[Saved data entries]

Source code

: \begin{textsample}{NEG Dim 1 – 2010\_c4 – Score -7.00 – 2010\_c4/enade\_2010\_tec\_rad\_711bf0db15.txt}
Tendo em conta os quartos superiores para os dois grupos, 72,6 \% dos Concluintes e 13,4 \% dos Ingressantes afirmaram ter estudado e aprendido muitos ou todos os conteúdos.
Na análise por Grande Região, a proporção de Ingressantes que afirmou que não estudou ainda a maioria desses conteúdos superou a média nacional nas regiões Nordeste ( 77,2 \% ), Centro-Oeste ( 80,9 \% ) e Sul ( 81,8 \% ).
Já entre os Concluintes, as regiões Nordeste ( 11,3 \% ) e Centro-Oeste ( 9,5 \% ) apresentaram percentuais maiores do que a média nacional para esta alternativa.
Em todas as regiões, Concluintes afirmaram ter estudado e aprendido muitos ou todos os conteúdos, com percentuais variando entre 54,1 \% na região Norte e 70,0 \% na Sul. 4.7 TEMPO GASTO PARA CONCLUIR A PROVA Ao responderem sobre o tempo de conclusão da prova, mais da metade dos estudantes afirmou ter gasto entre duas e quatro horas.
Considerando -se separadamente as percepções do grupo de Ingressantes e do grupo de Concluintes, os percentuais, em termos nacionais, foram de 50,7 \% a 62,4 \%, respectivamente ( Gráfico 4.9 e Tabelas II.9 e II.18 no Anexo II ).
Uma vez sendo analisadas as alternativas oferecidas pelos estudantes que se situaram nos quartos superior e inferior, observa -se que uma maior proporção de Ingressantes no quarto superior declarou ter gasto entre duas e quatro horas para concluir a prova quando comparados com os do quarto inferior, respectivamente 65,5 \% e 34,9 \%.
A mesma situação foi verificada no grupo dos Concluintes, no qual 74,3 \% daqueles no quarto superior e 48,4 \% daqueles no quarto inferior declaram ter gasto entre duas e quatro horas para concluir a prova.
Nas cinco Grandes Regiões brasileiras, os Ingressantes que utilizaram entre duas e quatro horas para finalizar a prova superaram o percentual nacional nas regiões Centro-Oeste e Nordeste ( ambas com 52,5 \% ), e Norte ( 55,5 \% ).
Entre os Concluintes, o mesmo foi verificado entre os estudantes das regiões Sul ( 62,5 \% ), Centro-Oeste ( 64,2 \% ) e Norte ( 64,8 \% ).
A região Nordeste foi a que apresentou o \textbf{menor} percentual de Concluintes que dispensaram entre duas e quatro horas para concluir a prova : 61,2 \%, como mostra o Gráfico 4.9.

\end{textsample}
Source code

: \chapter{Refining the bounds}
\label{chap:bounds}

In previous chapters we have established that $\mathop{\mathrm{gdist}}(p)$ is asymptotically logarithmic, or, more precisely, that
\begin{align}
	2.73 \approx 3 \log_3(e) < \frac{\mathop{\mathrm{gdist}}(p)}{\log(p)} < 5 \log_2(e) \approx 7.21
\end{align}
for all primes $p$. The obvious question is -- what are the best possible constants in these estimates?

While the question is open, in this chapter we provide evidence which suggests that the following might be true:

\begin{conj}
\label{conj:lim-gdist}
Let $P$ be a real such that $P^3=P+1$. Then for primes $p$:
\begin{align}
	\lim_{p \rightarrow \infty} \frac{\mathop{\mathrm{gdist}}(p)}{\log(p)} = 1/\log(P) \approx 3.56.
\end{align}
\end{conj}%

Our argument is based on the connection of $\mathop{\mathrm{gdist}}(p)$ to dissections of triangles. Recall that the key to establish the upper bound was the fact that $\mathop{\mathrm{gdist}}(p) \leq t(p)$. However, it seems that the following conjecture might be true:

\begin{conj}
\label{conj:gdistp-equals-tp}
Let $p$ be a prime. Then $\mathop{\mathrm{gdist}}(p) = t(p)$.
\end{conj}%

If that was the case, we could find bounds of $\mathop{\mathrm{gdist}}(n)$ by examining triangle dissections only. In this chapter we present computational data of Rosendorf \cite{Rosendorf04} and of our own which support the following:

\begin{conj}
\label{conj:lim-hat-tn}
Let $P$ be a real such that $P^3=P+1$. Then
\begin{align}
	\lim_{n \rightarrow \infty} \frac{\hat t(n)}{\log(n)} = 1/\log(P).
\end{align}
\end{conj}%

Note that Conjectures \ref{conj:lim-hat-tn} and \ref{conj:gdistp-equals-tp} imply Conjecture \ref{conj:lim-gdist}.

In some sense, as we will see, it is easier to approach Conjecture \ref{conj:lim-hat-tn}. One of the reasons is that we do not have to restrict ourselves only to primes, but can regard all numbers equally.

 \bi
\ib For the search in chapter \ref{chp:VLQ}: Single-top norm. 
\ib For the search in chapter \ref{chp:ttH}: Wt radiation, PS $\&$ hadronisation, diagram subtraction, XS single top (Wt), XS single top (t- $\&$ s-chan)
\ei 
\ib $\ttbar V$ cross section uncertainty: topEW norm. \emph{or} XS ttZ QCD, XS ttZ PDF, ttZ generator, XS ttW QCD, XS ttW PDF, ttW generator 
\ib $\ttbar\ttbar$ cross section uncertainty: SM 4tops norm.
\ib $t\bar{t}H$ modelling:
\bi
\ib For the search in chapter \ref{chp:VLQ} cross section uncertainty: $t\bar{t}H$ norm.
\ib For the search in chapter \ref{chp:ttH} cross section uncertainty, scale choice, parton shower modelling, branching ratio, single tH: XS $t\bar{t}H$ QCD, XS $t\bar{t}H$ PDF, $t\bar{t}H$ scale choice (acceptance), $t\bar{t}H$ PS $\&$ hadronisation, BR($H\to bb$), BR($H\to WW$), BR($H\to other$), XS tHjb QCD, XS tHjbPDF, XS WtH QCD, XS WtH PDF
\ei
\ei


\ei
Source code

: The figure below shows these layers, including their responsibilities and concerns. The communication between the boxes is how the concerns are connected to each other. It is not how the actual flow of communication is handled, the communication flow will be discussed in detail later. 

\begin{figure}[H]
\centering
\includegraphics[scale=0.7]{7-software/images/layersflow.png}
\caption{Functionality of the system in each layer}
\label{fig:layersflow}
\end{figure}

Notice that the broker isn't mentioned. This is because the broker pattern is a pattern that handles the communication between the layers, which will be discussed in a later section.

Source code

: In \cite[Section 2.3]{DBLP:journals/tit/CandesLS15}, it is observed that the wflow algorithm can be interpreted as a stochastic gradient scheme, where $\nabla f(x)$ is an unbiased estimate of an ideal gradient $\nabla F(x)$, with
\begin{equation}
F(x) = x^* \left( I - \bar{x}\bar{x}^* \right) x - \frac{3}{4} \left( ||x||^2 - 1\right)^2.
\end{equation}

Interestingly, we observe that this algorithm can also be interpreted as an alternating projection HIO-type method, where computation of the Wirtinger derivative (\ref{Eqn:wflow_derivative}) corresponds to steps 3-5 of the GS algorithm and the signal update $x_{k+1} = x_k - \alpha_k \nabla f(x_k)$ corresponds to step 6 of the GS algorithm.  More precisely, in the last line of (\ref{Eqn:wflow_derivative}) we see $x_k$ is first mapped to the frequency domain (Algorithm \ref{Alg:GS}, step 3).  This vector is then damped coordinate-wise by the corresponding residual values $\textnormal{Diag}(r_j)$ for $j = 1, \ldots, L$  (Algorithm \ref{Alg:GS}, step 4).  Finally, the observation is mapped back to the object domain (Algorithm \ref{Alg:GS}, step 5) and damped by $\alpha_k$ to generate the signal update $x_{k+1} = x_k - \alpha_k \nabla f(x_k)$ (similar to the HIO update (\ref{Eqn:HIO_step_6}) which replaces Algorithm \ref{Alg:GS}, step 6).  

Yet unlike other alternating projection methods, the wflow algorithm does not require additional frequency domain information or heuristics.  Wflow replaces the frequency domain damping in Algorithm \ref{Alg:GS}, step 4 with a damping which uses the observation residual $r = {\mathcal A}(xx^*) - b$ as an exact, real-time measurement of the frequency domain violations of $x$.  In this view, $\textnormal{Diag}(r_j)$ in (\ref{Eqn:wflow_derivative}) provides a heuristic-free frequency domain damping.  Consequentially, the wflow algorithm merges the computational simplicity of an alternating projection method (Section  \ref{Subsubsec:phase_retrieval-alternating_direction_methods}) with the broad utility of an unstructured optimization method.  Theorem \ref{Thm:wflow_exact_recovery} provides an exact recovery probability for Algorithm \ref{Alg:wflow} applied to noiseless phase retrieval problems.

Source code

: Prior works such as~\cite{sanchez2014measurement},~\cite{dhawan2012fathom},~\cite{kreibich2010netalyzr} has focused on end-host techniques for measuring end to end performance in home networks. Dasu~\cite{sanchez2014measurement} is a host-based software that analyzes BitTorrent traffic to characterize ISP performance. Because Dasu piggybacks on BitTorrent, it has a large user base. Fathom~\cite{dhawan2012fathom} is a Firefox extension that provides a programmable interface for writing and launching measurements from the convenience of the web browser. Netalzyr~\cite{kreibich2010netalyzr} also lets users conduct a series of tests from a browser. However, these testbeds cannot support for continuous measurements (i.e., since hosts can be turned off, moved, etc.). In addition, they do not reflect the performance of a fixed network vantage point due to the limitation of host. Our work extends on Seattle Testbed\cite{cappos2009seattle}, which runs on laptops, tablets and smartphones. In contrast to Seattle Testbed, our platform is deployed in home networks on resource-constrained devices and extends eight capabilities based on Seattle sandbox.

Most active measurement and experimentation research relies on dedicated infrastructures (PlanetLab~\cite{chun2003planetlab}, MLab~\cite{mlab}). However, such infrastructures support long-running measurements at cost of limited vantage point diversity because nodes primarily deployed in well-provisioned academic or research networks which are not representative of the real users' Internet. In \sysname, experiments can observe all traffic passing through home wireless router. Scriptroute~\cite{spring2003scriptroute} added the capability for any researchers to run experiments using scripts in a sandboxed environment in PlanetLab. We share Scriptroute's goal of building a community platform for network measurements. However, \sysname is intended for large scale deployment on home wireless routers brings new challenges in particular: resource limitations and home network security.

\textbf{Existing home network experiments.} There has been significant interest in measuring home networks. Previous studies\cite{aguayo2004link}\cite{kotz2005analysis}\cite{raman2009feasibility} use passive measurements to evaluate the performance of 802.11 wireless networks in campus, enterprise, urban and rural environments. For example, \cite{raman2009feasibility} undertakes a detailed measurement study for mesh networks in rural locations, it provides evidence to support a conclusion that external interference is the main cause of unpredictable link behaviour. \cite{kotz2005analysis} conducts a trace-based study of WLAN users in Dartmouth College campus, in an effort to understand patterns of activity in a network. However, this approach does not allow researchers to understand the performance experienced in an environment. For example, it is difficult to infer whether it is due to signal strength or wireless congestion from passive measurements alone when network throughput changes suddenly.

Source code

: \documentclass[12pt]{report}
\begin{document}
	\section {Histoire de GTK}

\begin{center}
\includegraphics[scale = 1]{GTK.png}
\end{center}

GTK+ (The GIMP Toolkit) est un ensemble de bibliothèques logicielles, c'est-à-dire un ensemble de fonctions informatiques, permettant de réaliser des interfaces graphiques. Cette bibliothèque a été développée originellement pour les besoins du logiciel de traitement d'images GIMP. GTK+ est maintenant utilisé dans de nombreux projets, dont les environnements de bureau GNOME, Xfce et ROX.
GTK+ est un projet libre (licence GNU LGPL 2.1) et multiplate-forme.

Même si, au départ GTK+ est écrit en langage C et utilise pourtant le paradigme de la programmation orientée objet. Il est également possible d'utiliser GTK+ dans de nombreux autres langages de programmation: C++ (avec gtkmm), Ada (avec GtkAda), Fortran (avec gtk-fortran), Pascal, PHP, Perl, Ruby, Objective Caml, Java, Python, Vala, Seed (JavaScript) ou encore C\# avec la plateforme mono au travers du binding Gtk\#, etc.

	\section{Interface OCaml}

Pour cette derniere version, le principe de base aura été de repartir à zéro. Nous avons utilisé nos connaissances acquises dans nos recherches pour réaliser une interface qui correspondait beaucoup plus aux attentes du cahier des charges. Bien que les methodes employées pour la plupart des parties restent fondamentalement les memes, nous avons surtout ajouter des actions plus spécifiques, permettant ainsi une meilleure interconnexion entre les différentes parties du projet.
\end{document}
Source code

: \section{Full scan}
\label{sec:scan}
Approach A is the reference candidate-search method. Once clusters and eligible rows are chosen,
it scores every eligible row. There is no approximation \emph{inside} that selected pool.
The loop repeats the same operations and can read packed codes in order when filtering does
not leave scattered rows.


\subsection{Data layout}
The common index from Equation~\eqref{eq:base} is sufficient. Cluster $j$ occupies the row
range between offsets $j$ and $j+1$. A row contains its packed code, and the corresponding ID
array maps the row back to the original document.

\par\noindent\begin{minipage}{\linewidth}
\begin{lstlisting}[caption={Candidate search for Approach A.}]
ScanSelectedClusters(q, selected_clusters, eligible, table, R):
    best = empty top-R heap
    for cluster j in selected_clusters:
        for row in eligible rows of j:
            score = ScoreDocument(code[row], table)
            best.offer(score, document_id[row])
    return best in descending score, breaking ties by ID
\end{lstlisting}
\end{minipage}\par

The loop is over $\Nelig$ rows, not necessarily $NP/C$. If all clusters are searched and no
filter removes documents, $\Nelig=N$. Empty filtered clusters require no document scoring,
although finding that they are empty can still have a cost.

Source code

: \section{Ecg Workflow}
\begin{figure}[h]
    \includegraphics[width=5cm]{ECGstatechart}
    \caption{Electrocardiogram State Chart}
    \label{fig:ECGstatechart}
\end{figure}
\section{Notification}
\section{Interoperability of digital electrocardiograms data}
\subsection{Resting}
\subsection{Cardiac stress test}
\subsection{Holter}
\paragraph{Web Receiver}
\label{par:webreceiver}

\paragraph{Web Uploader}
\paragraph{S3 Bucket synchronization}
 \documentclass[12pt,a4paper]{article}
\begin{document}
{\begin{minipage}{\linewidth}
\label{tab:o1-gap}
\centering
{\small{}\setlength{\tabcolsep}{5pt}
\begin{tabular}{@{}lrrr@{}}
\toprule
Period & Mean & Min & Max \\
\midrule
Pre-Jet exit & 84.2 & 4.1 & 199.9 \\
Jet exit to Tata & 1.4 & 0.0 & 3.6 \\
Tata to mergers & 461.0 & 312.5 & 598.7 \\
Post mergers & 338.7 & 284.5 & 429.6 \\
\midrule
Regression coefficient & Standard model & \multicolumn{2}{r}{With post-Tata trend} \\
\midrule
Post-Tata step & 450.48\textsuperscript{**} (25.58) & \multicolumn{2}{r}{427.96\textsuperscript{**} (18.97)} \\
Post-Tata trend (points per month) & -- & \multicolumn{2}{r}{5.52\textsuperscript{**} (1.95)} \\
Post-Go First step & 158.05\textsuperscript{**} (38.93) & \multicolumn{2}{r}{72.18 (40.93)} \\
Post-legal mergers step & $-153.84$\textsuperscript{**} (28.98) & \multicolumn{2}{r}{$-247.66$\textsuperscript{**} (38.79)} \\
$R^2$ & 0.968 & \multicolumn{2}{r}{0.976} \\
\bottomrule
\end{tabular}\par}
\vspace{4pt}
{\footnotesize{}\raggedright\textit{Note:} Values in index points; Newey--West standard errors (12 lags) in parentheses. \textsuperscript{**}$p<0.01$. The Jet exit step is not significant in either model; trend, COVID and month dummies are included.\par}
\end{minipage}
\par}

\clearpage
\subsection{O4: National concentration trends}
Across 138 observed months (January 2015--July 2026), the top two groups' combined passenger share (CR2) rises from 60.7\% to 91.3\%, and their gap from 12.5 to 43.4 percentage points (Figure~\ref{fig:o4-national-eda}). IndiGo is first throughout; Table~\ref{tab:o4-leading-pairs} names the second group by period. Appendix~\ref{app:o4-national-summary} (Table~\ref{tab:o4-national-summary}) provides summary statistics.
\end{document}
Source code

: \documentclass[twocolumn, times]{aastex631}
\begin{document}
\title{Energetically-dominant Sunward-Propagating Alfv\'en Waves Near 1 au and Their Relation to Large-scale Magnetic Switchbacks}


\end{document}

# GOAL OF THE EXERCISE
With "might" as the string to look for, count the matching lines above and give the number by itself.

# WORKED SOLUTION
2